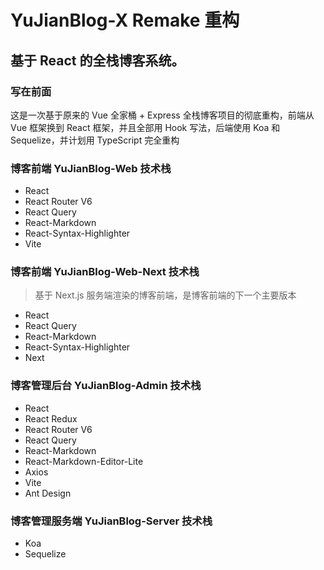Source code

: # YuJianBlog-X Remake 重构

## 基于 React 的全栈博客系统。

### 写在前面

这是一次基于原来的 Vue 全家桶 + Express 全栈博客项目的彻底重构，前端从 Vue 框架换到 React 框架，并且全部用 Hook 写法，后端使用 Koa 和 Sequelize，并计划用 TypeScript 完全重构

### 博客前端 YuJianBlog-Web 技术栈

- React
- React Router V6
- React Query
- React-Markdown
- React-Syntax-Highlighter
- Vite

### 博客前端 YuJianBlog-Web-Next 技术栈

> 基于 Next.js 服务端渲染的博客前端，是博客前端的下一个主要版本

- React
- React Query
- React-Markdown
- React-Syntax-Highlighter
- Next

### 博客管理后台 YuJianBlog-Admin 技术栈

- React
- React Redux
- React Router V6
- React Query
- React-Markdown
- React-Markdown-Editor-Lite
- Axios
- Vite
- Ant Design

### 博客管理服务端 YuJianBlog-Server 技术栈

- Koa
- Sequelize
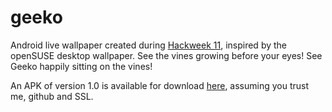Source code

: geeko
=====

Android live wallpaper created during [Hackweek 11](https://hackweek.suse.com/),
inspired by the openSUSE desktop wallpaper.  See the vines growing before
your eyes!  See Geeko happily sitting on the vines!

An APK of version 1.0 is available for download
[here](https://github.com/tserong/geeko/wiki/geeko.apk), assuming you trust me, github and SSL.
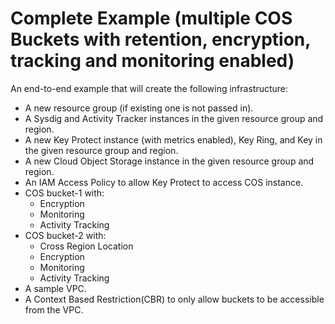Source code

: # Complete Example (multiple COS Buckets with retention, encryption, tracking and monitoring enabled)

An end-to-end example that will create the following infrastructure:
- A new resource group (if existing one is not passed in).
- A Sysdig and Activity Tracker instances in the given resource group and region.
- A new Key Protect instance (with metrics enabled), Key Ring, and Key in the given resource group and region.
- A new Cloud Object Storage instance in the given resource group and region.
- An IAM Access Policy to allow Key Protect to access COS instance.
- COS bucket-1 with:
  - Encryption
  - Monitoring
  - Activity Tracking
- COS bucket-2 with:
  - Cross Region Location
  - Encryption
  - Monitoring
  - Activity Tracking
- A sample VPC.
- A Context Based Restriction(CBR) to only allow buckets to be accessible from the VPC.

···

**PROBLEM STATEMENT:**
Take every entry above and transcribe it exactly, with no pictures in the copy.

**RESULT BELOW:**
Source code

: # YuJianBlog-X Remake 重构

## 基于 React 的全栈博客系统。

### 写在前面

这是一次基于原来的 Vue 全家桶 + Express 全栈博客项目的彻底重构，前端从 Vue 框架换到 React 框架，并且全部用 Hook 写法，后端使用 Koa 和 Sequelize，并计划用 TypeScript 完全重构

### 博客前端 YuJianBlog-Web 技术栈

- React
- React Router V6
- React Query
- React-Markdown
- React-Syntax-Highlighter
- Vite

### 博客前端 YuJianBlog-Web-Next 技术栈

> 基于 Next.js 服务端渲染的博客前端，是博客前端的下一个主要版本

- React
- React Query
- React-Markdown
- React-Syntax-Highlighter
- Next

### 博客管理后台 YuJianBlog-Admin 技术栈

- React
- React Redux
- React Router V6
- React Query
- React-Markdown
- React-Markdown-Editor-Lite
- Axios
- Vite
- Ant Design

### 博客管理服务端 YuJianBlog-Server 技术栈

- Koa
- Sequelize
Source code

: geeko
=====

Android live wallpaper created during [Hackweek 11](https://hackweek.suse.com/),
inspired by the openSUSE desktop wallpaper.  See the vines growing before
your eyes!  See Geeko happily sitting on the vines!

An APK of version 1.0 is available for download
[here](https://github.com/tserong/geeko/wiki/geeko.apk), assuming you trust me, github and SSL.
Source code

: # Complete Example (multiple COS Buckets with retention, encryption, tracking and monitoring enabled)

An end-to-end example that will create the following infrastructure:
- A new resource group (if existing one is not passed in).
- A Sysdig and Activity Tracker instances in the given resource group and region.
- A new Key Protect instance (with metrics enabled), Key Ring, and Key in the given resource group and region.
- A new Cloud Object Storage instance in the given resource group and region.
- An IAM Access Policy to allow Key Protect to access COS instance.
- COS bucket-1 with:
  - Encryption
  - Monitoring
  - Activity Tracking
- COS bucket-2 with:
  - Cross Region Location
  - Encryption
  - Monitoring
  - Activity Tracking
- A sample VPC.
- A Context Based Restriction(CBR) to only allow buckets to be accessible from the VPC.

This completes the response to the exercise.